--- Source information ---
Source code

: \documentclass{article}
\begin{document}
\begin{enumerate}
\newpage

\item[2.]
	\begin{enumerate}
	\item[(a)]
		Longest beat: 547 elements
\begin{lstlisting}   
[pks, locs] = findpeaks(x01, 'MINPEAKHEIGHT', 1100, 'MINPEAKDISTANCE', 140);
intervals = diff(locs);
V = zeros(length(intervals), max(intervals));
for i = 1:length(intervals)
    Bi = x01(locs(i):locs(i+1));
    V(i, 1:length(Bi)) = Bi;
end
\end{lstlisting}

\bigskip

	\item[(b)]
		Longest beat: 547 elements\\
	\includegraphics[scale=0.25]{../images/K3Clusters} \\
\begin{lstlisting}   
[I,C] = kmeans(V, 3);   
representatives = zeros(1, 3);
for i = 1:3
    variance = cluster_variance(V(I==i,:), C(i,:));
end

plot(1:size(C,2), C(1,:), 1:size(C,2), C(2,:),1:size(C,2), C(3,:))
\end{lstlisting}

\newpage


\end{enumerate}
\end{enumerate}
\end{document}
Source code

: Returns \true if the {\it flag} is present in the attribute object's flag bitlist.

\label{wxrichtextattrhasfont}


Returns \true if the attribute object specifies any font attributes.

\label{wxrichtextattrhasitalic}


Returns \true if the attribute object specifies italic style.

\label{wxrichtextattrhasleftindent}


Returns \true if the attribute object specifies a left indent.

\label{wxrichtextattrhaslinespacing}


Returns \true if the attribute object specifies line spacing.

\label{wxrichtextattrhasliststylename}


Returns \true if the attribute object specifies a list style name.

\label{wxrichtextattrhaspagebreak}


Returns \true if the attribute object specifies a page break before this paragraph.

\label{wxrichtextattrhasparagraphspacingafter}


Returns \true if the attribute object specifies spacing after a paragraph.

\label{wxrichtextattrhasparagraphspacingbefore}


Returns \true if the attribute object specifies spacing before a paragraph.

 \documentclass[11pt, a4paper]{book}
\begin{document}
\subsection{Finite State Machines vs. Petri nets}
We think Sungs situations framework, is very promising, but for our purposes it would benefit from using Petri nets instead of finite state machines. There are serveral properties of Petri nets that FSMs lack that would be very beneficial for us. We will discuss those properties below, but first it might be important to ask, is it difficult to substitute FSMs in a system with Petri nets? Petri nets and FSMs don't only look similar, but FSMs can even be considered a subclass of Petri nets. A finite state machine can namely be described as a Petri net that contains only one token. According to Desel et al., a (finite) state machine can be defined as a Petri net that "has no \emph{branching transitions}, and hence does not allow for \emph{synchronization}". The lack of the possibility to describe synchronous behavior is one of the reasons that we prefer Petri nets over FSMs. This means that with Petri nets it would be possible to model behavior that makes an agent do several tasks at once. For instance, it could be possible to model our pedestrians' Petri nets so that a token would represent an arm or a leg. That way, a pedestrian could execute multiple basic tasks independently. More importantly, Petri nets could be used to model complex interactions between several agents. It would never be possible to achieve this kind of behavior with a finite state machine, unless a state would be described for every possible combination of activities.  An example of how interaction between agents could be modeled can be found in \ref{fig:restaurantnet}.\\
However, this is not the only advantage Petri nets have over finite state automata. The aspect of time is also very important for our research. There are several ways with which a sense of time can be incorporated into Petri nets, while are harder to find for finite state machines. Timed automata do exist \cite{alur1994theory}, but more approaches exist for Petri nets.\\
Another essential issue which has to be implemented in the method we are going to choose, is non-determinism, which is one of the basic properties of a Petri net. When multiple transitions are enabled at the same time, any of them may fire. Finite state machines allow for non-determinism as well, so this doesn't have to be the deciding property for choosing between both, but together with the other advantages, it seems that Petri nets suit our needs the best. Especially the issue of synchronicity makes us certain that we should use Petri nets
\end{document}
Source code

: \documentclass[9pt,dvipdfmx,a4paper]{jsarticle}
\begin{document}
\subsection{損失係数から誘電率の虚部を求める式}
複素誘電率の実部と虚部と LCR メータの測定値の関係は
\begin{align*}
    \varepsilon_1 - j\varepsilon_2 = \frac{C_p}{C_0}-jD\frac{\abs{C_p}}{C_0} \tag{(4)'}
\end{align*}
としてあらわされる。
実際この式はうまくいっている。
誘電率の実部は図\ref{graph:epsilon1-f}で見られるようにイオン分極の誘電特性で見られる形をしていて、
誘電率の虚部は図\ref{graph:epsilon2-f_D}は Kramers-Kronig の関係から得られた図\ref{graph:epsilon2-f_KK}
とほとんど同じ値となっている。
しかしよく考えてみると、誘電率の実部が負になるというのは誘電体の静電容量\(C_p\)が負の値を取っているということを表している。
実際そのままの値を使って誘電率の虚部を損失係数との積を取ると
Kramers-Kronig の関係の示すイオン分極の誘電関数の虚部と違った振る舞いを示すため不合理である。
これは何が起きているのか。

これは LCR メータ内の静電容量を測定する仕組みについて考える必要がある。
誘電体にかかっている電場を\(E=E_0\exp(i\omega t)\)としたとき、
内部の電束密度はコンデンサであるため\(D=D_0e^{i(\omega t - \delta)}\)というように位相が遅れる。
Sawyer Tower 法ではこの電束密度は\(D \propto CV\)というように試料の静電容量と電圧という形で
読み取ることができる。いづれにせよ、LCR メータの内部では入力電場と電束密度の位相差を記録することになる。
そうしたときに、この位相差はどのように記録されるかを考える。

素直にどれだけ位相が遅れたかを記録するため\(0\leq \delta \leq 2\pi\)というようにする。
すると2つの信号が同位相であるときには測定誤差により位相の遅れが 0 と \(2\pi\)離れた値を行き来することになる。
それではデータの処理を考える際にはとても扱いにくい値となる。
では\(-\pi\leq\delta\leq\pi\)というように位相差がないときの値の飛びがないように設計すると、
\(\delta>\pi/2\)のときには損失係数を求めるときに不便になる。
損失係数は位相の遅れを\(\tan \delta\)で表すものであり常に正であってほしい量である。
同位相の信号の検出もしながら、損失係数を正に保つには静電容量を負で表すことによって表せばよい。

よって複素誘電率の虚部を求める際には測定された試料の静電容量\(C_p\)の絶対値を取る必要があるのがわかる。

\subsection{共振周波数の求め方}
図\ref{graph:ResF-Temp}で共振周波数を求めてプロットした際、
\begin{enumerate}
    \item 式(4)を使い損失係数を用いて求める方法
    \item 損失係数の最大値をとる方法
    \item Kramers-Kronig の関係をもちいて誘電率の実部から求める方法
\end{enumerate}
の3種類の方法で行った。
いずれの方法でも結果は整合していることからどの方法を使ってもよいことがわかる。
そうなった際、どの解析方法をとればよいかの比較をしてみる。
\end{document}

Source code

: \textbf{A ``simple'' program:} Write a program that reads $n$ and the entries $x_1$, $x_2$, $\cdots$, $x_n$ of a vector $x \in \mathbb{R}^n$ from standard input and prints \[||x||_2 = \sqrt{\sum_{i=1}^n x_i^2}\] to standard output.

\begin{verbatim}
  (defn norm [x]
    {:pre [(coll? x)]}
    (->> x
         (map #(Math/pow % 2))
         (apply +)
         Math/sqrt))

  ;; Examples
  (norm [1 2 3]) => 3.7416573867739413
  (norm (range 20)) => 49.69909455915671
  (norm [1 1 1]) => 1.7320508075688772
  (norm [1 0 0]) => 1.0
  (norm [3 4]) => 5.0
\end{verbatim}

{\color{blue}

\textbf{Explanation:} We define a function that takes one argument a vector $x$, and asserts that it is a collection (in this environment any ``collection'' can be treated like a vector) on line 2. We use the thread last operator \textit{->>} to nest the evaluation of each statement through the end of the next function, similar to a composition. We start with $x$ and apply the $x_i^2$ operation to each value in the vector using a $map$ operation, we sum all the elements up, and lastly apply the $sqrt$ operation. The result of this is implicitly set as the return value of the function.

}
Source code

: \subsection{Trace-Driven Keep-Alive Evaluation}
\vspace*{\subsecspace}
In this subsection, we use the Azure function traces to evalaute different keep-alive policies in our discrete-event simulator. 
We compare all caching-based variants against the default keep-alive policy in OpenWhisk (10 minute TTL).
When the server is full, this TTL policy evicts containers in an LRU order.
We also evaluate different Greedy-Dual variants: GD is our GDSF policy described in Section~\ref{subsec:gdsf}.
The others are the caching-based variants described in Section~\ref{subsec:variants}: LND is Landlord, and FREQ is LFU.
---
Going through the entries above, count the lines that include "variants" and state only the result.

Answer for the task:
3